Saturday, October 25, 2008

Slings and Arrows of Outrageous Fortune

It might appear at first glance as though I was not dedicated to the manly art of blogging. The life of the non computer world keeps getting in the way. So as to not lose the title of blogger with all positive and negative baggage associated with the title, I will present here another example of futility and chasing after wind. Vanity of vanities.

I always wondered what it would be like to live in a place and in a way that one felt completely at home. Perhaps it is not possible. I grew up in Hawaii, as the child of wandering New Yorkers. Even moving back to the homeland, the feeling of being terminally out of place stayed. Then I take up theology and find that there, the place I felt most at home, most at peace, I was out of place. Even nowadays, theology is a male subject.

There is perhaps a positive side to my constant lack of belonging. It is an odd sort of freedom, an absence of loyalties to protect. I know that most of my thoughts and beliefs are my own, not passed down from times long past. Tradition is a less meaningful category for those of us who did not experience very many traditions in our childhoods. In Hawaii our family was almost completely cut off from the larger family. I did not know them. I knew nothing about the family outside of the immediate family. Perhaps this is why I never felt rooted in any particular place or situation. It certainly has colored my interpretation of theology - for good or evil and right now I am not certain which it is.
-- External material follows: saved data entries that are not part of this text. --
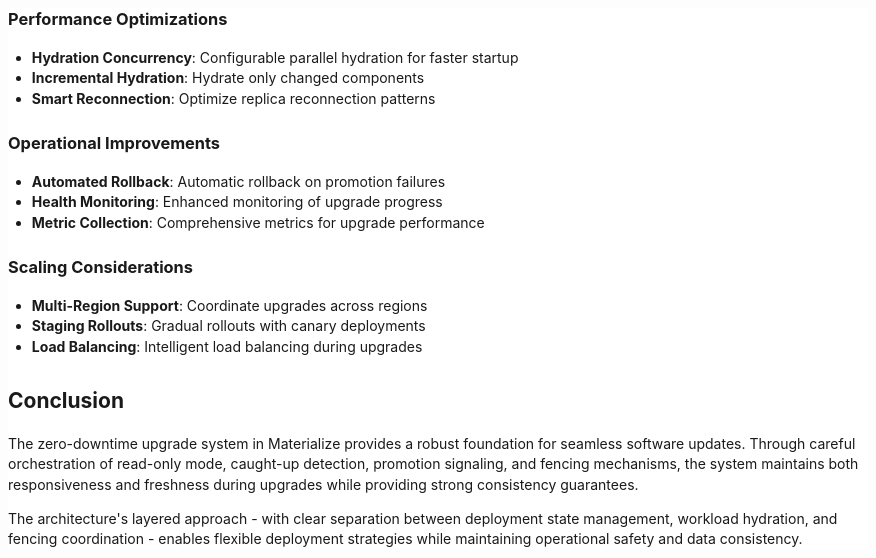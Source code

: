 ### Performance Optimizations
- **Hydration Concurrency**: Configurable parallel hydration for faster startup
- **Incremental Hydration**: Hydrate only changed components
- **Smart Reconnection**: Optimize replica reconnection patterns

### Operational Improvements
- **Automated Rollback**: Automatic rollback on promotion failures
- **Health Monitoring**: Enhanced monitoring of upgrade progress
- **Metric Collection**: Comprehensive metrics for upgrade performance

### Scaling Considerations
- **Multi-Region Support**: Coordinate upgrades across regions
- **Staging Rollouts**: Gradual rollouts with canary deployments
- **Load Balancing**: Intelligent load balancing during upgrades

## Conclusion

The zero-downtime upgrade system in Materialize provides a robust foundation
for seamless software updates. Through careful orchestration of read-only mode,
caught-up detection, promotion signaling, and fencing mechanisms, the system
maintains both responsiveness and freshness during upgrades while providing
strong consistency guarantees.

The architecture's layered approach - with clear separation between deployment
state management, workload hydration, and fencing coordination - enables
flexible deployment strategies while maintaining operational safety and data
consistency.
Yet assent to the existence of a personal God would, I think, suggest an intentionality to our own existence. Thus there is a vitally important reason I grew up isolated in Hawaii - a racial minority even! And then lived on the east coast as a cultural minority. How many of us really believe in that though? Can we say to the abused or abandoned children of the world that there was a reason they grew up in that hell? That God wanted them to experience that? Perhaps we have taken the analogy too far, and God permits far more randomness than our theory would suggest, and that God's call would be conditional on your not getting too screwed up by your own life circumstances.

Perhaps this too is vanity and chasing after wind.